Rapid mapping of alloy surface phase diagrams via Bayesian evolutionary multitasking

Many global optimization tasks have partially or completely shared search spaces. This is particularly common in computational surface science, where surfaces are optimized to their lowest-energy configurations under various idealized chemical conditions to construct surface phase diagrams. If each task represents a global optimization of the surface system under a unique reaction condition, all tasks essentially shares the same configurational search space as well as the same black-box function that takes as input the configuration and returns the electronic energy of the relaxed structure.

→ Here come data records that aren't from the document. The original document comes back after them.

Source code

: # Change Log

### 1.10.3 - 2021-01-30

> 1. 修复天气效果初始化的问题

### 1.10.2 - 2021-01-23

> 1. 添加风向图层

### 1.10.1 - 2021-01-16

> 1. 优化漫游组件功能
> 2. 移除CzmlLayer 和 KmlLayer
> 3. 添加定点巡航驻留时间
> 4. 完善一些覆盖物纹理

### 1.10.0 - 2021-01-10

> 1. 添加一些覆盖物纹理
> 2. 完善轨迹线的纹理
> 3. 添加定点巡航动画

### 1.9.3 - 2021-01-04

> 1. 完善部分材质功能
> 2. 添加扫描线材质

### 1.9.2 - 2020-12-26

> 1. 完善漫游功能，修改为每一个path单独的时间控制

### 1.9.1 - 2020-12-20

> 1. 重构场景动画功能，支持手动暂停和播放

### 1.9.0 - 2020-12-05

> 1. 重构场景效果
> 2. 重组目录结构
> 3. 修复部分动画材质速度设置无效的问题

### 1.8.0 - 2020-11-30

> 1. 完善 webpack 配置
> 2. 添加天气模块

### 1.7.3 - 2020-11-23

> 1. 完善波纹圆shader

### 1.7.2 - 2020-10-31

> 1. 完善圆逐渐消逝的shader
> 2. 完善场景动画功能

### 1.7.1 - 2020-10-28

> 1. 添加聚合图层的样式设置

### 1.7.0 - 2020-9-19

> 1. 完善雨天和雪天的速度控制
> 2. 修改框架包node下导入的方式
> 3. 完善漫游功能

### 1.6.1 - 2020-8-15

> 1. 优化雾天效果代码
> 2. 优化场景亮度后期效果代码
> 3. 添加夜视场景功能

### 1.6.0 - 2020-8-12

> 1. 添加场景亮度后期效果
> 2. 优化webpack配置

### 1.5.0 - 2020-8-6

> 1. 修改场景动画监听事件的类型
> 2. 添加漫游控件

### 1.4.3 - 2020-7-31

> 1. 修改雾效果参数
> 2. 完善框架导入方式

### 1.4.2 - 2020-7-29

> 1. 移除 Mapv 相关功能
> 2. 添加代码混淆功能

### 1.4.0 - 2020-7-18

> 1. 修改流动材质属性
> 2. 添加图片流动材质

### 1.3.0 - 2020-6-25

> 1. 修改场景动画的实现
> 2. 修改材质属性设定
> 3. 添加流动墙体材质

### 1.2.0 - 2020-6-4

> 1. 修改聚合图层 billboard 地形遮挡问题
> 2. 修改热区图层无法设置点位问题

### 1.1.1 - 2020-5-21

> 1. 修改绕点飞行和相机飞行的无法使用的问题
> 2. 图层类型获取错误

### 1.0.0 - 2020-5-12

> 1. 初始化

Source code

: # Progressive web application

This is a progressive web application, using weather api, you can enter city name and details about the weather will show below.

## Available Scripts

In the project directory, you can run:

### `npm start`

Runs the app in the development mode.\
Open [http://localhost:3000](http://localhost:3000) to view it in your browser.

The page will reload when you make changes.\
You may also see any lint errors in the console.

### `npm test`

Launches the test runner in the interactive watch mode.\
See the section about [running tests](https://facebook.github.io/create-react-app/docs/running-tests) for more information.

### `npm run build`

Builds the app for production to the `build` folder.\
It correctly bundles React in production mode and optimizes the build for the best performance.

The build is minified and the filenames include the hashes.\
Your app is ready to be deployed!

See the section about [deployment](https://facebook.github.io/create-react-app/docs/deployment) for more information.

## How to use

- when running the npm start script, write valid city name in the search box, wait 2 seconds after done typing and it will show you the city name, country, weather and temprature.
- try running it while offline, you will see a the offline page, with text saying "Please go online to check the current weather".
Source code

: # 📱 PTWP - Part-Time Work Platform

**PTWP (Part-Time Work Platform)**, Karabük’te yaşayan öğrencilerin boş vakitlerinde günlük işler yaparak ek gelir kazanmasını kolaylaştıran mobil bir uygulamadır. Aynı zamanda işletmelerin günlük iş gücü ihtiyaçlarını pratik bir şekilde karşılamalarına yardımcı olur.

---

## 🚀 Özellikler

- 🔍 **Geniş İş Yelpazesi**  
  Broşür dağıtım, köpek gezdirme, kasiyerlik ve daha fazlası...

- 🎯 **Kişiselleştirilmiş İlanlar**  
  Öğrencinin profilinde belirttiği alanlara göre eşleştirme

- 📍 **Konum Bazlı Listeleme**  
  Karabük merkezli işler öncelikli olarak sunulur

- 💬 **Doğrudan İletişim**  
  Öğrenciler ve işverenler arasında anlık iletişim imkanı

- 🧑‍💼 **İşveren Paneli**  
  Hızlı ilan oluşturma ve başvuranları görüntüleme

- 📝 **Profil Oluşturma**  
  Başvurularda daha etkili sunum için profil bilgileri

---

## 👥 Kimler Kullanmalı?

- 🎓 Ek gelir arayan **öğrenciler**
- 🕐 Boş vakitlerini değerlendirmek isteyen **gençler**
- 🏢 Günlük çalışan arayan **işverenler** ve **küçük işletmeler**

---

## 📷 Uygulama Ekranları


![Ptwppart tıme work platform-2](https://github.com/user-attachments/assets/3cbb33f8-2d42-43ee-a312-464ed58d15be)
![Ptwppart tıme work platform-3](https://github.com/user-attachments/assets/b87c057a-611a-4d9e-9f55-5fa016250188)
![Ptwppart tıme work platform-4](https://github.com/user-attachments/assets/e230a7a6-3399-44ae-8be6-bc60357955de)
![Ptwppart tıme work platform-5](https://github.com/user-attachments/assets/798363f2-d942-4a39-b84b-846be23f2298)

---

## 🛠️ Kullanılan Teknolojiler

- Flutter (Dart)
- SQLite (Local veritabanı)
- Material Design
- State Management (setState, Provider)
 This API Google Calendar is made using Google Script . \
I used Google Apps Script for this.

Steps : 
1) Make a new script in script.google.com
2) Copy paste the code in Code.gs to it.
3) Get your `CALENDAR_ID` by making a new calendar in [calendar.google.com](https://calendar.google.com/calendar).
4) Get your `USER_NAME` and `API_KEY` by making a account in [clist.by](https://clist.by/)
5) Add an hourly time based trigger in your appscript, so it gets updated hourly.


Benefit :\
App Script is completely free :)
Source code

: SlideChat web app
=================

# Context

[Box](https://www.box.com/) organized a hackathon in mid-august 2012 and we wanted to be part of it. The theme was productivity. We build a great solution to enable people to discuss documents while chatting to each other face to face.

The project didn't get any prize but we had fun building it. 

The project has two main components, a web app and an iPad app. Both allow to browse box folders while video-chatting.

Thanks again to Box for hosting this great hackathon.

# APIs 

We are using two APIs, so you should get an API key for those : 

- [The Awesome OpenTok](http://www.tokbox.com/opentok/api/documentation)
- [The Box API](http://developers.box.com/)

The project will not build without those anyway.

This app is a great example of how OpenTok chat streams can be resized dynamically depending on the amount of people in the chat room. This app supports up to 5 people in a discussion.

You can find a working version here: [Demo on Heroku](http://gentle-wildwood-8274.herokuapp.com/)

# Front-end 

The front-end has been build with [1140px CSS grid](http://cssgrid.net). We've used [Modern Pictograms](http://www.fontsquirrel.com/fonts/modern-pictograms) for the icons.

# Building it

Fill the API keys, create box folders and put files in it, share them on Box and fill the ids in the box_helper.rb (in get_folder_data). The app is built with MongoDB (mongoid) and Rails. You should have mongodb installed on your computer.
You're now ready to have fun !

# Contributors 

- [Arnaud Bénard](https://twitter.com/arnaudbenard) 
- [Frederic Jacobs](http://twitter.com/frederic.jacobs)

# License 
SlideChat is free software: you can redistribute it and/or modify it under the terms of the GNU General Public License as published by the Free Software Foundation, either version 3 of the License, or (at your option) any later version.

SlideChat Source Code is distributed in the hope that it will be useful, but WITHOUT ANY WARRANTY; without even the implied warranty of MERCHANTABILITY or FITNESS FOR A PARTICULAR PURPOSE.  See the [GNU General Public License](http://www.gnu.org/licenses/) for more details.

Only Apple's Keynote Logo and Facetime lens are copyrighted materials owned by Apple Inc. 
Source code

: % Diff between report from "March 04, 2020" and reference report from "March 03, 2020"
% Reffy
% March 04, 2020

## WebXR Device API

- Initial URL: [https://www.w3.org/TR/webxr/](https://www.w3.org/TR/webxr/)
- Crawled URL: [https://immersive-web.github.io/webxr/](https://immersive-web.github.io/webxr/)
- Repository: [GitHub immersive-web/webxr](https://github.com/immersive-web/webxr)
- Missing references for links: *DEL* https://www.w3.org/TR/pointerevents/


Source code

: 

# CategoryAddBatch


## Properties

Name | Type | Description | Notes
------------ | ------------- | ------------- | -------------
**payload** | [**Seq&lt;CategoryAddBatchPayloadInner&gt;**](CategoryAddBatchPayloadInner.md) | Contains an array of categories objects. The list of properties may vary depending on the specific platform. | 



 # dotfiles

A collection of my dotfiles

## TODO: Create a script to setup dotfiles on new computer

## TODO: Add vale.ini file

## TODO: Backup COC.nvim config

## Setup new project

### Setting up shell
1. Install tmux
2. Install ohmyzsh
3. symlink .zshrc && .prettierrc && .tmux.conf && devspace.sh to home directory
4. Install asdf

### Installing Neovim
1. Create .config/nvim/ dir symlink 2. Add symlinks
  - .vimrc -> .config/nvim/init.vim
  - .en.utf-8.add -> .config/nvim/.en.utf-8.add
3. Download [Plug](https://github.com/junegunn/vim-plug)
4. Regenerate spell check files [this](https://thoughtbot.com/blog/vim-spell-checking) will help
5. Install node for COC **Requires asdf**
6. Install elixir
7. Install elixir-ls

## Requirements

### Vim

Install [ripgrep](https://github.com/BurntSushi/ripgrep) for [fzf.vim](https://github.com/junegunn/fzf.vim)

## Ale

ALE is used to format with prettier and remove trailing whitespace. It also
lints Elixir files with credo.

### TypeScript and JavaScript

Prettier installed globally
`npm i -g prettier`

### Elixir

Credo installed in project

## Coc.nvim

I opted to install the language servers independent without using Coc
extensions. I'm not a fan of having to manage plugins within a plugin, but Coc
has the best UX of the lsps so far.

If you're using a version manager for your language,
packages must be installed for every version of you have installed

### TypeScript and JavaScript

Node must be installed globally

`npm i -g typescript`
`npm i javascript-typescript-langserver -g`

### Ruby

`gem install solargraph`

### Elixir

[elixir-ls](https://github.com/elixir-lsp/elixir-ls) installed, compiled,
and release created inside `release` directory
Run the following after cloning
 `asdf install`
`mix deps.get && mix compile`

However, the configurational search space can be huge for multi-component systems such as alloys, while each energy evaluation also requires an expensive electronic structure calculation. Bayesian optimization represents an efficient paradigm for optimizing an expensive black-box function. Evolutionary multitasking is a newly emerging paradigm for solving multiple global optimization problems simultaneously. Here we present a novel Bayesian evolutionary multitasking (BEM) framework combining the best of the two. As a case study, we have used our method to derive surface phase diagrams of Pt-Ni alloy catalysts under a wide range of reaction conditions for steam methane reforming. Integrating knowledge such as graph theory, lattice symmetry and active learning, the BEM framework as a whole can significantly accelerate the mapping of surface phase diagrams for very complex heterogeneous systems.